Le travail d’Hotel Modern abandonne son omniprésence à l’Acte II. Le conflit père-fils prend alors le poids qu’il faut. À peine cette discrétion heureuse est-elle dérogée une seule fois par l’entrée martiale des marionnettistes qui traversent le plateau pendant une fanfare pompeuse, geste intrusif de saine dérision. La ville calcinée apparaît, puis l’armée encadrant les esclaves pour la reconstruction, tandis que rêvasse Pharaon, maquette en main, fier de lui. La colère désespérée d’Osiride, qui l’oppose en apparence à Moïse alors qu’il défit Pharaon, son père, gagne un impact saisissant. Avec sa mort en fin d’acte, voilà les peuples définitivement ennemis. Avant que sonnent les premières mesures du III, nous retrouvons les figurines sur tout le cadre de scène : elles sont nombreuses à traverser le désert dont sifflent vent et sinistres oiseaux. À l’inverse, nulle place est laissée à la présence humaine pour ce bref dernier acte : quasiment invisibles, orchestre, choristes et chanteurs forment la bande originale d’un film en panoramique, mais un film tourné sous nos yeux – pour n’être plus tout à fait au théâtre nous ne sommes pas au cinéma. Le surgissement des lances égyptiennes sur la crête, le miracle du passage des eaux, enfin la noyade de l’ennemi, tout y est !
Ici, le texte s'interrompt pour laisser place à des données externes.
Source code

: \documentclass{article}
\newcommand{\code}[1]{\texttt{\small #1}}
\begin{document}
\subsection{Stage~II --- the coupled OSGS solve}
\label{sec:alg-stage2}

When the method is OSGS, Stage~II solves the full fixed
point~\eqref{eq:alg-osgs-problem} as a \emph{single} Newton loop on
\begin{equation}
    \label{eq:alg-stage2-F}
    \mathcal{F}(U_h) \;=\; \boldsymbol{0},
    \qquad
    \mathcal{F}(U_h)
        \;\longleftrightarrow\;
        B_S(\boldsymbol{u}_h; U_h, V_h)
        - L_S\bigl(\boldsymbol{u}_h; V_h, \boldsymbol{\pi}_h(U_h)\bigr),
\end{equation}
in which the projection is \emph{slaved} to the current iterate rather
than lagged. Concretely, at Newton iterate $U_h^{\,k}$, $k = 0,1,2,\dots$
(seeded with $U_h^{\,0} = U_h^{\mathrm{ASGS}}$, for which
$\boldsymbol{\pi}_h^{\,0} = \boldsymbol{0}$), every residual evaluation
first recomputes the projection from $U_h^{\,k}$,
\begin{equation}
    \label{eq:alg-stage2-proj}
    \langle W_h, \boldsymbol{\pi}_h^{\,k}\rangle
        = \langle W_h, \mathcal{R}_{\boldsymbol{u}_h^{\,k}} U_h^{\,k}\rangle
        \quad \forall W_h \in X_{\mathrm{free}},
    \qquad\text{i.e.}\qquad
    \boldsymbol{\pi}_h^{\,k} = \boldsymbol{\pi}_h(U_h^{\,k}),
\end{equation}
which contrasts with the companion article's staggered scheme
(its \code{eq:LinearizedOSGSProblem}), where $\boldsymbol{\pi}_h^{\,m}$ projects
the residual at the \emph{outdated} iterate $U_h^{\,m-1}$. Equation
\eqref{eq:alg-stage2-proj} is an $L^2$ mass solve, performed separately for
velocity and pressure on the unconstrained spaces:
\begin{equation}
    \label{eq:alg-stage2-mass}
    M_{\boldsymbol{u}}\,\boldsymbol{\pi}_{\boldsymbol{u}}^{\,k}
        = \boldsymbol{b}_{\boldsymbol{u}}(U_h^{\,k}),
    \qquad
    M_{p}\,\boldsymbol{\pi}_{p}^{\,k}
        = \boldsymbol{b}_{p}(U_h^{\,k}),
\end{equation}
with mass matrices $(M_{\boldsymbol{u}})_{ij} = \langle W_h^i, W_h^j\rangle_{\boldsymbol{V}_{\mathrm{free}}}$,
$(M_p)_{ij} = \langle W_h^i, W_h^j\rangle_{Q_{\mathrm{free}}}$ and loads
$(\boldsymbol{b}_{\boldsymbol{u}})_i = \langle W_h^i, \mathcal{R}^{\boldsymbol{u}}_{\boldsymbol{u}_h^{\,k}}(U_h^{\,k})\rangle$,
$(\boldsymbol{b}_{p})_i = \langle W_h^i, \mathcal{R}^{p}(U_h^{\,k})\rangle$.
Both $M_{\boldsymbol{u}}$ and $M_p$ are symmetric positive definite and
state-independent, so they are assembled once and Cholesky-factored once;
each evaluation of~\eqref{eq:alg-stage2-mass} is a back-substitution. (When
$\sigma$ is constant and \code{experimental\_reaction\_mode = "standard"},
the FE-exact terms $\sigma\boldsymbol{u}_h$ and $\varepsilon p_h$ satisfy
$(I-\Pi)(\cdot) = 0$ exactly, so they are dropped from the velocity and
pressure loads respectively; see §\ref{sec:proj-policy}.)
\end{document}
L’étroite cohésion entre Hotel Modern, le scénographe, le directeur des lumières (Alex Brok, dont la tâche n’est certes pas facile dans ce contexte particulier) et la metteure en scène tient du prodige. Blanche vêture et semi-nudité sont réservées aux Égyptiens, les Hébreux se lovant dans des tissus lourds et polychromes. La direction d’acteurs ne laisse rien au hasard. Il n’est pas si fréquent qu’une chronique s’attarde à tant décrire la production, mais rendre compte du résultat et de sa réussite ne se pouvait faire qu’ainsi.

Parler des voix relève du casse-tête. Il faut savoir que la représentation à laquelle nous assistons a commencé à onze heures du matin, ce qui induit que la plupart des gosiers ne furent chaudement réveillés qu’après l’entracte. L’on en pourra néanmoins dire que Mandy Fredrich et Clarissa Costanzo satisfont pleinement en Amaltea et Elcia, avec un timbre impératif pour la première et fort rond pour la seconde, que le Faraone d’Andrew Foster-Williams ne démérite pas, de même que l’Aronne avantageusement clair de Matteo Macchioni et le Mambre de Taylan Reinhard. On est surpris de retrouver à quelques heures d’intervalle celui qu’on applaudissait hier soir à Munich en Pope de Lady Macbeth de Mzensk [lire notre chronique de la veille] : disposant sans problème de ses moyens, la basse Goran Jurić livre un grand Mosè, à la fois puissant et agile, signant une incarnation magistrale.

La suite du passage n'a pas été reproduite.